A terceira situação existe quando o aumento progressivo de eventos deixa a situação extremamente grave. Uma progressão de falhas das mais diversas, que vão transformando uma situação inicialmente controlável em um evento incontrolável. Almeida (2005) cita como exemplo o episódio do transatlântico Valdez, da Exxon, em que ativistas e agências não-governamentais estavam presentes no local do acidente antes mesmo da empresa, dando declarações à mídia, o que pioravam ainda mais a situação da empresa. No caso brasileiro, o caos aéreo e a omissão da ANAC (Agência Nacional de Aviação Civil), da Infraero (Empresa Brasileira de Infra-estrutura Aeroportuária), e das companhias aéreas nacionais geraram problemas de reputação irreparáveis para o setor.

A quarta situação é quando o público externo aponta as ações que devem ser tomadas sem que haja um posicionamento da empresa. Nesses eventos, a companhia deve ser rápida, assumir o problema, e propor uma série de ações que serão tomadas diante da crise. Essa velocidade na comunicação conforta seu público, que enxerga a preocupação da empresa com o evento possibilitando a comunicação de medidas corretas antes mesmo de uma pressão pública por medidas que talvez não sejam as mais aconselháveis.
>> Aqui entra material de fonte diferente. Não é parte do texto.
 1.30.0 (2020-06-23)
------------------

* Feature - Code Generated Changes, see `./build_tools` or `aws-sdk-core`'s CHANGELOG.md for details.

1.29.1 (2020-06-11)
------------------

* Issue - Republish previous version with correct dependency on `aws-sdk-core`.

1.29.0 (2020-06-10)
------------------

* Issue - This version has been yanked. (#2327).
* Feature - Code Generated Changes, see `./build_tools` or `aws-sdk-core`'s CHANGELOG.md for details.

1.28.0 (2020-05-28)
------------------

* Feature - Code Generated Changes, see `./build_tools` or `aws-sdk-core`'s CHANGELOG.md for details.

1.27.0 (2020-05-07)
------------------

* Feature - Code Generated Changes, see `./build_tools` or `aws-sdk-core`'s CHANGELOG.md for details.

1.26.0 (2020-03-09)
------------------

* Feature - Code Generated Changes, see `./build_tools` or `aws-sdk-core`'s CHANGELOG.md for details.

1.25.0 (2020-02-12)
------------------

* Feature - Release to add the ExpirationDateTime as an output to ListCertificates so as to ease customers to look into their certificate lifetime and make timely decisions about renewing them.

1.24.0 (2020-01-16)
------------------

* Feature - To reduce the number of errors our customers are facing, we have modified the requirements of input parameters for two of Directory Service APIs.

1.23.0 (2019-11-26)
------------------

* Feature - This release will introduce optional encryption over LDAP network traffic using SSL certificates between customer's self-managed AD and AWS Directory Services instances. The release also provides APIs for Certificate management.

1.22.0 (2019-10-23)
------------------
Para Orduña (2004), as empresas devem desenvolver uma postura pró-ativa em relação às crises: criar um manual interno contando um plano de crises; treinar profissionais aptos a gerenciar crises; treinar pessoas nos mais diversos níveis (operacionais e estratégicos) para que a informação sigla um fluxo veloz e confiável. A informação é um fator-chave no momento de crise, e a maneira como ela é gerenciada pode definir o sucesso ou fracasso da empresa num momento como esse.